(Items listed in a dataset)
=======
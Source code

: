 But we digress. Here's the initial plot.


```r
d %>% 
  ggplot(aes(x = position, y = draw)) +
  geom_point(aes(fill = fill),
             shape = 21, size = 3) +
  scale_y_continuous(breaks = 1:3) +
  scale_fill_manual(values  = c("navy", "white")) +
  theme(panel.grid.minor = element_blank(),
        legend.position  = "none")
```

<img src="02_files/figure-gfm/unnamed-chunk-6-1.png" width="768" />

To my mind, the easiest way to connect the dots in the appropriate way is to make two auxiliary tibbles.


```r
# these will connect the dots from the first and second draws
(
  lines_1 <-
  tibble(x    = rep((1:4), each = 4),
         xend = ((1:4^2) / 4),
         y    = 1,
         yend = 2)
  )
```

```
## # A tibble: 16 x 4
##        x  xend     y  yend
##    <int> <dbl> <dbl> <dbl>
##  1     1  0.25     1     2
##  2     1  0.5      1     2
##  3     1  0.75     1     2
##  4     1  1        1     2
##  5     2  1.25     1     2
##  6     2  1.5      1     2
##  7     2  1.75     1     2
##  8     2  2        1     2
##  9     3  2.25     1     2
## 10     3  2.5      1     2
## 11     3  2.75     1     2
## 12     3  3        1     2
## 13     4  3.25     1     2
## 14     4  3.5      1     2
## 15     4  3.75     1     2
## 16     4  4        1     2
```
=======
- [What the task requires]
Output every record above a second time, exactly.

- [Answer for this exercise]
Source code

: But we digress. Here's the initial plot.


```r
d %>% 
  ggplot(aes(x = position, y = draw)) +
  geom_point(aes(fill = fill),
             shape = 21, size = 3) +
  scale_y_continuous(breaks = 1:3) +
  scale_fill_manual(values  = c("navy", "white")) +
  theme(panel.grid.minor = element_blank(),
        legend.position  = "none")
```

<img src="02_files/figure-gfm/unnamed-chunk-6-1.png" width="768" />

To my mind, the easiest way to connect the dots in the appropriate way is to make two auxiliary tibbles.


```r
# these will connect the dots from the first and second draws
(
  lines_1 <-
  tibble(x    = rep((1:4), each = 4),
         xend = ((1:4^2) / 4),
         y    = 1,
         yend = 2)
  )
```

```
## # A tibble: 16 x 4
##        x  xend     y  yend
##    <int> <dbl> <dbl> <dbl>
##  1     1  0.25     1     2
##  2     1  0.5      1     2
##  3     1  0.75     1     2
##  4     1  1        1     2
##  5     2  1.25     1     2
##  6     2  1.5      1     2
##  7     2  1.75     1     2
##  8     2  2        1     2
##  9     3  2.25     1     2
## 10     3  2.5      1     2
## 11     3  2.75     1     2
## 12     3  3        1     2
## 13     4  3.25     1     2
## 14     4  3.5      1     2
## 15     4  3.75     1     2
## 16     4  4        1     2
```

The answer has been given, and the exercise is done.